** Material for the task **
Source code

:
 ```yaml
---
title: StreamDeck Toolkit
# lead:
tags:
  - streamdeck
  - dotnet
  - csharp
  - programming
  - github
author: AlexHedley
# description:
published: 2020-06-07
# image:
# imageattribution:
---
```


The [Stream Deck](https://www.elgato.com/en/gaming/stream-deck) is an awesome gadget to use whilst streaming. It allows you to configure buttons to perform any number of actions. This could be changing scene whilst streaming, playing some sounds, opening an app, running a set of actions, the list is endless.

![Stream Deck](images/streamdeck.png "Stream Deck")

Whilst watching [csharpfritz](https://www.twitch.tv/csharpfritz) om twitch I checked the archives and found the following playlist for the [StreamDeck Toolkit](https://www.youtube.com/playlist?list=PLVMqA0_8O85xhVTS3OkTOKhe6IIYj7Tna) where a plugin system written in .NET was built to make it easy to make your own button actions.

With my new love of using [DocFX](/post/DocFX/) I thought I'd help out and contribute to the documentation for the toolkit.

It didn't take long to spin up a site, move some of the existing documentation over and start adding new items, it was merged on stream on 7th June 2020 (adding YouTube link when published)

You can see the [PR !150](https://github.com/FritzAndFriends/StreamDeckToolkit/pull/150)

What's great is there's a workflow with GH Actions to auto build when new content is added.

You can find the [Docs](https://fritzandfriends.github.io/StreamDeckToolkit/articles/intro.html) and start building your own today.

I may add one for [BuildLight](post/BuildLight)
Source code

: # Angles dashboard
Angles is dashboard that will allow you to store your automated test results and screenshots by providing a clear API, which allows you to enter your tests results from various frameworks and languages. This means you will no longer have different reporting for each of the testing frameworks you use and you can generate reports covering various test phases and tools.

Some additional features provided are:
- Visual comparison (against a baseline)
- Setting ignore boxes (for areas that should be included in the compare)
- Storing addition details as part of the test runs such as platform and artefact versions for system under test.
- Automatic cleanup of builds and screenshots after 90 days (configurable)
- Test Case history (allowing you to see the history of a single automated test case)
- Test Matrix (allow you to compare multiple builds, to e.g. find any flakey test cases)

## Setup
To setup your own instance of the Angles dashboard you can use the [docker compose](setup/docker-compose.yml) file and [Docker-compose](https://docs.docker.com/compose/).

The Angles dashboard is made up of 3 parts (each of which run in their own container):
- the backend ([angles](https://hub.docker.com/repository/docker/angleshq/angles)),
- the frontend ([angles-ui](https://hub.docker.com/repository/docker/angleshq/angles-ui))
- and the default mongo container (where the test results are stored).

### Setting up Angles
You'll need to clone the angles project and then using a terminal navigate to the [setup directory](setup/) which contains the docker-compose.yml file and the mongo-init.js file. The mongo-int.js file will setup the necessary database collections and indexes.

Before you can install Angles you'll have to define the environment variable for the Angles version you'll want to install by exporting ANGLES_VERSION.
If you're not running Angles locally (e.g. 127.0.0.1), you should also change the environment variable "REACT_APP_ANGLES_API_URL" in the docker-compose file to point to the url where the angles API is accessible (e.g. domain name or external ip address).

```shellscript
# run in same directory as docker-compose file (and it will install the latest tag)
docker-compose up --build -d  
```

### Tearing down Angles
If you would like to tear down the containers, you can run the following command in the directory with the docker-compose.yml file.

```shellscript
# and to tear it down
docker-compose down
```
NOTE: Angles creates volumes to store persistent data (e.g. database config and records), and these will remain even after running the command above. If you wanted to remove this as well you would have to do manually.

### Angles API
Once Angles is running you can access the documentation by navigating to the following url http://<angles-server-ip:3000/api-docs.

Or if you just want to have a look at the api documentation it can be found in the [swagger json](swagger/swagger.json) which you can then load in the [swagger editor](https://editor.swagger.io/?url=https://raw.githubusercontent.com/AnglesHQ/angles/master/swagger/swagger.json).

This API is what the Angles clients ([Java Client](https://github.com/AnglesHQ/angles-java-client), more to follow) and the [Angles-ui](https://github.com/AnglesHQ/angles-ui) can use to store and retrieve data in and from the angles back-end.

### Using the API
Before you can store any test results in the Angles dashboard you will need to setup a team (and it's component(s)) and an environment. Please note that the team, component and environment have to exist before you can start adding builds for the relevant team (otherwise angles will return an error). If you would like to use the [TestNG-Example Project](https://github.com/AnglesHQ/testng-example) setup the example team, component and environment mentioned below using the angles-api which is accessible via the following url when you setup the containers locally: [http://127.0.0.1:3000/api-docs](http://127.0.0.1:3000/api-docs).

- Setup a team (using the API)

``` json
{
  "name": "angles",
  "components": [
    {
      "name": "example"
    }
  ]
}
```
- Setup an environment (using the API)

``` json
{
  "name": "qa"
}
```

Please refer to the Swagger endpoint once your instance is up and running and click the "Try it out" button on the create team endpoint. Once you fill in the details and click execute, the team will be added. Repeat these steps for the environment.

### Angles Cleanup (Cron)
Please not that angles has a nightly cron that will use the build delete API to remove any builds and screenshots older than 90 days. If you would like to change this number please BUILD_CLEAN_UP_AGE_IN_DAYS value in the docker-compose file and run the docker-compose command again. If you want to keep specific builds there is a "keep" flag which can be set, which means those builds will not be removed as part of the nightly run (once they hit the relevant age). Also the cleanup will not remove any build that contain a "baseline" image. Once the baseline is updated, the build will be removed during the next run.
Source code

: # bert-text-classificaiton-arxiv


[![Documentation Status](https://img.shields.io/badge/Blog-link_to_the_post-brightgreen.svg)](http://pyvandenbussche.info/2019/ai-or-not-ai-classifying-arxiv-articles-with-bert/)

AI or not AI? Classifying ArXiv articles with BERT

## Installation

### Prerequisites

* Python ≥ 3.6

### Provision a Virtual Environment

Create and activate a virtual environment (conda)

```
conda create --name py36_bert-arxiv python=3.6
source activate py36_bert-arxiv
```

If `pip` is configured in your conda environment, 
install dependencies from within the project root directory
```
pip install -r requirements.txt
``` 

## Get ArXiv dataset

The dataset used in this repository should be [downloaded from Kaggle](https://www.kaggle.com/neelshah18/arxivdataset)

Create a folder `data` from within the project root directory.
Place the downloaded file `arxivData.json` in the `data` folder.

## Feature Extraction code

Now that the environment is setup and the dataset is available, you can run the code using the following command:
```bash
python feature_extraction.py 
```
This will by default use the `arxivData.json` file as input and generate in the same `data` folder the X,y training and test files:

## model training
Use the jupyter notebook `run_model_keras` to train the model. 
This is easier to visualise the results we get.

** Work order **
Across the data, how many lines contain the string "Once"? Only the number is wanted.

** Answer to this exercise **
3